Spinach-Stuffed Chicken with Sun-Dried Tomato and Basil Sauce
Serves 4. 1 stuffed chicken breast half and ½ cup sauce per serving
You’ll love how quick and easy this tomato-basil sauce is to prepare. Since this recipe makes a generous amount of the sauce, you’ll have enough to top a side dish of pasta.
Vegetable oil spray
10-ounce package frozen chopped spinach, thawed and squeezed dry
1/4 cup fat-free or light ricotta cheese
1/4 teaspoon ground nutmeg
4 boneless, skinless chicken breast halves (about 4 ounces each) all visible fat removed
14.5-ounce can fat-free, low sodium chicken broth
1 cup packed fresh basil, stems removed
2 medium garlic cloves or 1 teaspoon bottled minced garlic
Preheat the oven to 375 degrees. Lightly spray an 11 x 7 x 2 inch baking dish with vegetable oil spray. Set aside.
In a medium bowl, stir together the spinach, ricotta and nutmeg.
Place the chicken with the smooth side up between 2 pieces of plastic wrap. Using a tortilla press, the smooth side of a meat mallet, or a rolling pin, lightly flatten the chicken to about ¼ inch thick, being careful not to tear the meat. Put with the smooth side down on a flat surface. Spoon the spinach mixture onto each piece, leaving ¼ inch around the edges.
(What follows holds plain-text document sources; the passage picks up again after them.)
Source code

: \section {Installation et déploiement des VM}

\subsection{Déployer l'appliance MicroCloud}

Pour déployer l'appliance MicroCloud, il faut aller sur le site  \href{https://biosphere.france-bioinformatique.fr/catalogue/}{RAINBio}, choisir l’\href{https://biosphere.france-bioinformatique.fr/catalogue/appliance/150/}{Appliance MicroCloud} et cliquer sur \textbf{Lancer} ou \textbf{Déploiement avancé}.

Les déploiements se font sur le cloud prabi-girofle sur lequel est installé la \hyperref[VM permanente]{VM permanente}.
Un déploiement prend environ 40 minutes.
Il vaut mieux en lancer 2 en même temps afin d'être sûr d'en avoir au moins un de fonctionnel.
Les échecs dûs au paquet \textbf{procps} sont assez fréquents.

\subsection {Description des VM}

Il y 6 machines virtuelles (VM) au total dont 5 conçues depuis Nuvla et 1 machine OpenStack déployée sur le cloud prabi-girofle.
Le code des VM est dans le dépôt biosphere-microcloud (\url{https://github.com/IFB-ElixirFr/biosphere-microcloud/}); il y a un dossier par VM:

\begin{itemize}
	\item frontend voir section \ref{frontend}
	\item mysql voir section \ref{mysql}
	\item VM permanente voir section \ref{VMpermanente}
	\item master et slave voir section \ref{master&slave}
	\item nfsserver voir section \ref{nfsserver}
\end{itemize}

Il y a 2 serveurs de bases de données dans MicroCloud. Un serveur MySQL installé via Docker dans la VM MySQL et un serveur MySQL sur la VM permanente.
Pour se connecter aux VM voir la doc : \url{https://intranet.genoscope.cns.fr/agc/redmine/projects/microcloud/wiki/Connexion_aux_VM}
Starting from a short end, roll up the chicken pieces jelly-roll style. Place the rolls with the seam side down in the prepared dish.
In a food processor or blender, process all the sauce ingredients until the mixture is thick; pour over the chicken.
Bake for 40 minutes, or until the chicken is no longer pink in the center. To serve, place 1 breast half with sauce on each plate, or for an impressive presentation, cut the chicken crosswise into rounds to reveal the spinach filling. Arrange the slices in a fan pattern on each plate and top with the sauce.
207 Calories, 2 grams of fat, 4 grams of fiber, 34 grams of protein.